In definitiva, e per concludere, se disponessimo soltanto degli elementi sin qui elencati, sarebbe impossibile decidere su cosa veramente disse Mussolini quella notte: in altre parole quale sia la testimonianza autentica, se quelle di Dino Grandi, o tutte le altre, riduttive ed uniformi. Fermo rimanendo che, se per avventura si scoprisse che il Grandi non mentì, ne verrebbe che mentirono tutti gli altri.

E, naturalmente, il contrario. In qualunque caso, tuttavia, resta in piedi l’interrogativo del silenzio degli storici su questo punto essenziale: non solo fino al 1983, ma anche dopo e fino ad oggi. Per una tal lacuna, occorre una spiegazione molto buona, alla quale ci si poteva sottrarre fintanto che dalle parole di Mussolini emergeva soltanto l’esistenza di “una chiave” per risolvere il conflitto.
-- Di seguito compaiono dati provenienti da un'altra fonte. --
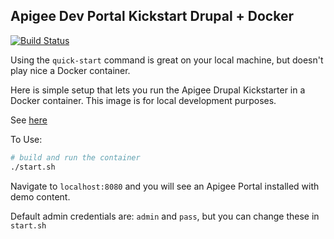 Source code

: Apigee Dev Portal Kickstart Drupal + Docker
---

[![Build Status](https://travis-ci.org/laughingbiscuit/docker-apigee-drupal-kickstart.svg?branch=master)](https://travis-ci.org/laughingbiscuit/docker-apigee-drupal-kickstart)

Using the `quick-start` command is great on your local machine, but doesn't play nice a Docker container.

Here is simple setup that lets you run the Apigee Drupal Kickstarter in a Docker container. This image is for local development purposes.

See [here](https://github.com/apigee/apigee-devportal-kickstart-drupal)


To Use:
``` bash
# build and run the container
./start.sh
```

Navigate to `localhost:8080` and you will see an Apigee Portal installed with demo content.

Default admin credentials are: `admin` and `pass`, but you can change these in `start.sh`
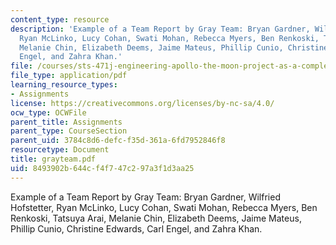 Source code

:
```yaml
---
content_type: resource
description: 'Example of a Team Report by Gray Team: Bryan Gardner, Wilfried Hofstetter,
  Ryan McLinko, Lucy Cohan, Swati Mohan, Rebecca Myers, Ben Renkoski, Tatsuya Arai,
  Melanie Chin, Elizabeth Deems, Jaime Mateus, Phillip Cunio, Christine Edwards, Carl
  Engel, and Zahra Khan.'
file: /courses/sts-471j-engineering-apollo-the-moon-project-as-a-complex-system-spring-2007/8493902b644cf4f747c297a3f1d3aa25_grayteam.pdf
file_type: application/pdf
learning_resource_types:
- Assignments
license: https://creativecommons.org/licenses/by-nc-sa/4.0/
ocw_type: OCWFile
parent_title: Assignments
parent_type: CourseSection
parent_uid: 3784c8d6-defc-f35d-361a-6fd7952846f8
resourcetype: Document
title: grayteam.pdf
uid: 8493902b-644c-f4f7-47c2-97a3f1d3aa25
---
```

Example of a Team Report by Gray Team: Bryan Gardner, Wilfried Hofstetter, Ryan McLinko, Lucy Cohan, Swati Mohan, Rebecca Myers, Ben Renkoski, Tatsuya Arai, Melanie Chin, Elizabeth Deems, Jaime Mateus, Phillip Cunio, Christine Edwards, Carl Engel, and Zahra Khan.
E le chiavi, si sa, son di natura molto varia, andando da quelle psicologiche a quelle politiche, dalle diplomatiche a quelle dei “canali sotterranei”. Da quando è nota, però, la testimonianza di Dino Grandi, l’idea della “chiave passepartout” recede sullo sfondo e lascia il posto a qualcosa di assai più preciso, poiché Mussolini drizza in realtà uno scenario non equivoco, militare e segreto, capace di “schiacciare inesorabilmente i nemici”, in un giorno che è “prossimo”, e portando la vittoria “indubitabile” alla Germania ed all’Italia.

Queste indicazioni sono sufficienti a stabilire che, in quel momento, il pericolante dittatore intendeva riferirsi ad una “azione” di carattere militare, basata su armi segrete, assai prossima e capace di distruggere il nemico. L’avverbio “inesorabilmente”, qualifica anche il tipo dell’azione: brutale, rapida e vittoriosa su qualunque tipo di difesa.